## Abstract

**Background and Objectives** While the number of detected COVID-19 infections are widely available, an understanding of the extent of undetected COVID-19 cases is urgently needed for an effective tackling of the pandemic and as a guide to lifting the lockdown. The aim of this work is to estimate and predict the true number of COVID-19 (detected and undetected) infections in India for short to medium forecast horizons. In particular, using publicly available COVID-19 infection data up to 28th April 2020, we forecast the true number of infections in India till the end of lockdown (3rd May) and five days beyond (8th May).

**Methods** The high death rate observed in most COVID-19 hit countries is suspected to be a function of the undetected infections existing in the population. An estimate of the age weighted infection fatality rate (IFR) of the disease of 0.41%, specifically calculated by taking into account the age structure of Indian population, is already available in the literature.
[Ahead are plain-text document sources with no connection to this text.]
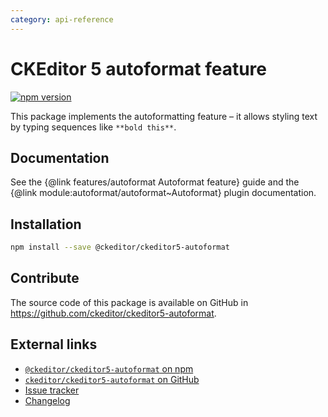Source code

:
```yaml
---
category: api-reference
---
```


# CKEditor 5 autoformat feature

[![npm version](https://badge.fury.io/js/%40ckeditor%2Fckeditor5-autoformat.svg)](https://www.npmjs.com/package/@ckeditor/ckeditor5-autoformat)

This package implements the autoformatting feature – it allows styling text by typing sequences like `**bold this**`.

## Documentation

See the {@link features/autoformat Autoformat feature} guide and the {@link module:autoformat/autoformat~Autoformat} plugin documentation.

## Installation

```bash
npm install --save @ckeditor/ckeditor5-autoformat
```

## Contribute

The source code of this package is available on GitHub in https://github.com/ckeditor/ckeditor5-autoformat.

## External links

* [`@ckeditor/ckeditor5-autoformat` on npm](https://www.npmjs.com/package/@ckeditor/ckeditor5-autoformat)
* [`ckeditor/ckeditor5-autoformat` on GitHub](https://github.com/ckeditor/ckeditor5-autoformat)
* [Issue tracker](https://github.com/ckeditor/ckeditor5-autoformat/issues)
* [Changelog](https://github.com/ckeditor/ckeditor5-autoformat/blob/master/CHANGELOG.md)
In addition, the recorded case fatality rate (CFR= 1%) of Kerala, the first state in India to successfully flatten the curve by consistently reporting single digit new infections from 12-20 April, is used as a second estimate of the IFR. These estimates are used to formulate a relationship between deaths recorded and the true number of infections and recoveries. The estimated undetected and detected cases time series based on these two IFR estimates are then used to fit a discrete time multivariate infection model to predict the total infections at the end of the formal lockdown period.

**Results** Over three consecutive fortnight periods during the lockdown, it was noted that the rise in detected infections has decreased by 8.2 times. For an IFR of 0.41%, the rise in undetected infections decreased 2.5 times, while for the higher IFR value of 1%, undetected cases decreased by 2.4 times. The predicted number of total infections in India on 3rd May for both IFRs varied from 2.8 - 6.8 lakhs.
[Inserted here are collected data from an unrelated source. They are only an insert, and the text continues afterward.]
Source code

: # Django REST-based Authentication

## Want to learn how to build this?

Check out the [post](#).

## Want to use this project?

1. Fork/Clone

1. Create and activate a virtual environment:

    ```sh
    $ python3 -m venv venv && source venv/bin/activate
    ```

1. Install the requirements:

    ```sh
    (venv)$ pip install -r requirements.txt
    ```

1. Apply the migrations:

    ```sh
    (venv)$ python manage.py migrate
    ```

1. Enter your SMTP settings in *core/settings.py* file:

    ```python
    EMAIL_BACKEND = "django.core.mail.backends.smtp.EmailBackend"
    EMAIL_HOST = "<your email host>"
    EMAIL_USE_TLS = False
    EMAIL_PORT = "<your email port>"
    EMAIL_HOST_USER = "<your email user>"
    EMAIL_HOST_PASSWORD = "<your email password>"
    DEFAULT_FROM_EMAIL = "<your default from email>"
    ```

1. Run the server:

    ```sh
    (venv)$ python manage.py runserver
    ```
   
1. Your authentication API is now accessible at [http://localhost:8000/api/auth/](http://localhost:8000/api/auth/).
**Interpretation and Conclusions** The behaviour of the undetected cases over time effectively illustrates the effects of lockdown and increased testing. From our estimates, it is found that the lockdown has brought down the undetected to detected cases ratio, and has consequently dampened the increase in the number of total cases. However, even though the rate of rise in total infections has fallen, the lifting of the lockdown should be done keeping in mind that 2.3 to 6.4 lakhs undetected cases will already exist in the population by 3rd May.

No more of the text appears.